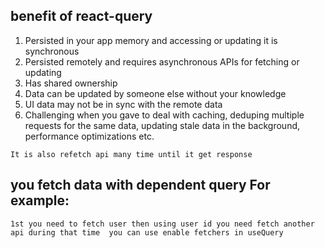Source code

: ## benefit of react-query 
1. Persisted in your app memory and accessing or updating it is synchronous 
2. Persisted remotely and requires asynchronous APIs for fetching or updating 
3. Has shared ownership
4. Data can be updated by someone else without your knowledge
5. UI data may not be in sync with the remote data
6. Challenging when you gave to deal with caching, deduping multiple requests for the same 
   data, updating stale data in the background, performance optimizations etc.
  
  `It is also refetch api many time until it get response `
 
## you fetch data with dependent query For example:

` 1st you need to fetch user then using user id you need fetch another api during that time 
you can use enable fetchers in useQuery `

_____

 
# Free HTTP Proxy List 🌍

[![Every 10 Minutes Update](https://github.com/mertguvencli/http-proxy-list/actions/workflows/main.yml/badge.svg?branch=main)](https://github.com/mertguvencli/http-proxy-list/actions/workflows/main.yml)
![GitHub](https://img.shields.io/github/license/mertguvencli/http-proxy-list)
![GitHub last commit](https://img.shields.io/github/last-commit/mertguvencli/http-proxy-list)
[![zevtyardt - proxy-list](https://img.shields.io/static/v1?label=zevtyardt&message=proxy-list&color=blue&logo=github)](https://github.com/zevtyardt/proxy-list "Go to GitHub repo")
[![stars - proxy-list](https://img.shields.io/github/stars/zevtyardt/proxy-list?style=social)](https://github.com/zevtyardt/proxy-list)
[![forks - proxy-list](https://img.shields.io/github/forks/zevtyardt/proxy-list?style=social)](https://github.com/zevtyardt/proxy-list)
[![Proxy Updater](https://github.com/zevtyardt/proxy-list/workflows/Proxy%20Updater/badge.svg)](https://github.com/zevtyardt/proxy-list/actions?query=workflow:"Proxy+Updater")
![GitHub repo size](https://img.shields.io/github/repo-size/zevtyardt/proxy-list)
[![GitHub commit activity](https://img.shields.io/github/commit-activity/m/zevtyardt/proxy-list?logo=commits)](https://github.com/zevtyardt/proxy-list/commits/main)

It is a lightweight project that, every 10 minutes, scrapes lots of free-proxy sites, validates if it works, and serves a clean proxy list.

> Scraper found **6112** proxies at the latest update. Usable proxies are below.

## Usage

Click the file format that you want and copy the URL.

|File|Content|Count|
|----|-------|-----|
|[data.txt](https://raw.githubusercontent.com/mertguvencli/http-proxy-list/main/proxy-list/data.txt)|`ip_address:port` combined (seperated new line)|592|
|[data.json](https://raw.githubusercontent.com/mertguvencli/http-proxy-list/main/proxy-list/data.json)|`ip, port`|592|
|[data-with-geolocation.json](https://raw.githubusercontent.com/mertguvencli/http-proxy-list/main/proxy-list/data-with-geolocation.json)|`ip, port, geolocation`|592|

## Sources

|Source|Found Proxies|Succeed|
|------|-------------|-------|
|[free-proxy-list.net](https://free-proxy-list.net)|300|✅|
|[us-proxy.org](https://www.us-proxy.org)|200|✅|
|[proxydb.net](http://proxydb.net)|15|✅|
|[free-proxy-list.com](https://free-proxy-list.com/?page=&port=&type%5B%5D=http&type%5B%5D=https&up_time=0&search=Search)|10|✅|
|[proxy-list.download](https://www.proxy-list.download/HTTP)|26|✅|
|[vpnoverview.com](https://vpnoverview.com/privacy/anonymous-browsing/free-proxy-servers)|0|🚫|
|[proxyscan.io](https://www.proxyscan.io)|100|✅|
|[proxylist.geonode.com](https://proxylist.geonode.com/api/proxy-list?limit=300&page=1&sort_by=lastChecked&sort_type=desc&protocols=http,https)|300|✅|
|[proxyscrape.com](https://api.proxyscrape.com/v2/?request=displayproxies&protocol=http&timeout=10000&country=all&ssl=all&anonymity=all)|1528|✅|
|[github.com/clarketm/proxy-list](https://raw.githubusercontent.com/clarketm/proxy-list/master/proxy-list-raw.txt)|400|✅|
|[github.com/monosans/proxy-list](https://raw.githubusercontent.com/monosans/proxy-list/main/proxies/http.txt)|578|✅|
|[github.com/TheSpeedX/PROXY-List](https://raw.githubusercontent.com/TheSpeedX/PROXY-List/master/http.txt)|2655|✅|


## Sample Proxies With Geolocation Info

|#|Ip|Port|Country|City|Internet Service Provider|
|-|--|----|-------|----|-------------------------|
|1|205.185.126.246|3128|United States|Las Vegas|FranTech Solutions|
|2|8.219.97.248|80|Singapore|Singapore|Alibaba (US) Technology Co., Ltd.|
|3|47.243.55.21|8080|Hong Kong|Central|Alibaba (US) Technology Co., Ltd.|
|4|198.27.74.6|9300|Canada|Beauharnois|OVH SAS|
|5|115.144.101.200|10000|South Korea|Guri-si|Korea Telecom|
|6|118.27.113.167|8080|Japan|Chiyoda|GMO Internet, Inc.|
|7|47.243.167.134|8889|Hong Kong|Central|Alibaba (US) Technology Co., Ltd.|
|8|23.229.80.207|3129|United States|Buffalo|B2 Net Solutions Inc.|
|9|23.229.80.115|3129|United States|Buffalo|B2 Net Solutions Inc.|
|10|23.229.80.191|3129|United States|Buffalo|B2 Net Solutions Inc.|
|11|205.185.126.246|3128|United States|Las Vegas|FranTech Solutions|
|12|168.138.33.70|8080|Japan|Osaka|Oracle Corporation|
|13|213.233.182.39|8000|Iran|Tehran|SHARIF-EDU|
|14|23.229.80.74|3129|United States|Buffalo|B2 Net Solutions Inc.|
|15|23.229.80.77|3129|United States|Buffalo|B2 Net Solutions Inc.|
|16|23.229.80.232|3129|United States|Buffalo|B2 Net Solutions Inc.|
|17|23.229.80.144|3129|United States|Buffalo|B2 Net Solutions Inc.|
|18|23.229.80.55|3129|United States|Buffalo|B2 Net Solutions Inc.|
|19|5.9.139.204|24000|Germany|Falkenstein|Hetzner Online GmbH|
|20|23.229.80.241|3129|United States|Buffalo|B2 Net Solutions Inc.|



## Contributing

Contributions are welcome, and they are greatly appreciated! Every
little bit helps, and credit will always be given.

_____

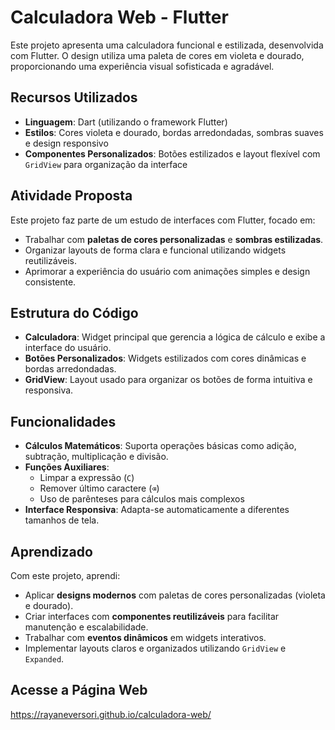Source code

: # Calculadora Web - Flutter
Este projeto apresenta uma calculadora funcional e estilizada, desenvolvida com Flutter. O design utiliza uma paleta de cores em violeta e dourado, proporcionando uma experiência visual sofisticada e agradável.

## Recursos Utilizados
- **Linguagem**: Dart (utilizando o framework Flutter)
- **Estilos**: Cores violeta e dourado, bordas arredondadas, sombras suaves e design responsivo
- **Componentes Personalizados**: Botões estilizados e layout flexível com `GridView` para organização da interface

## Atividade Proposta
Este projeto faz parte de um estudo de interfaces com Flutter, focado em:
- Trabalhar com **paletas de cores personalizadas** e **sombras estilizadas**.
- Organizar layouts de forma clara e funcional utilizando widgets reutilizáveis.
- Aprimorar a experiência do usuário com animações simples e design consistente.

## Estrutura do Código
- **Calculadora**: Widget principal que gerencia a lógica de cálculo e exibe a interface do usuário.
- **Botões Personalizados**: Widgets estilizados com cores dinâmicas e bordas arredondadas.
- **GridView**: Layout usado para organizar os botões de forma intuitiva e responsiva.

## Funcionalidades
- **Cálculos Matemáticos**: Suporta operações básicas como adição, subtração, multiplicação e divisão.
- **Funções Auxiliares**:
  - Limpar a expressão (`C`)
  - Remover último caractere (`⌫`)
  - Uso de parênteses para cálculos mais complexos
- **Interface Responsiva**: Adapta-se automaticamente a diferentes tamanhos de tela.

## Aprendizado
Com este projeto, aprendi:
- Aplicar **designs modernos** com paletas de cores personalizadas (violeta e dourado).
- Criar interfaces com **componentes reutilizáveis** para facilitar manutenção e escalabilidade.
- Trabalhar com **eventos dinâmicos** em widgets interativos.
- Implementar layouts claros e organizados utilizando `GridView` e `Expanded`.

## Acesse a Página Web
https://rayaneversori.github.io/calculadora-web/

_____

• _Activity_
Above are some lines. Repeat exactly, and only, those from the line that has "- **Componentes Personalizados**: Botões" through the line that has "- Remover último".

• _Answer area_
- **Componentes Personalizados**: Botões estilizados e layout flexível com `GridView` para organização da interface

## Atividade Proposta
Este projeto faz parte de um estudo de interfaces com Flutter, focado em:
- Trabalhar com **paletas de cores personalizadas** e **sombras estilizadas**.
- Organizar layouts de forma clara e funcional utilizando widgets reutilizáveis.
- Aprimorar a experiência do usuário com animações simples e design consistente.

## Estrutura do Código
- **Calculadora**: Widget principal que gerencia a lógica de cálculo e exibe a interface do usuário.
- **Botões Personalizados**: Widgets estilizados com cores dinâmicas e bordas arredondadas.
- **GridView**: Layout usado para organizar os botões de forma intuitiva e responsiva.

## Funcionalidades
- **Cálculos Matemáticos**: Suporta operações básicas como adição, subtração, multiplicação e divisão.
- **Funções Auxiliares**:
  - Limpar a expressão (`C`)
  - Remover último caractere (`⌫`)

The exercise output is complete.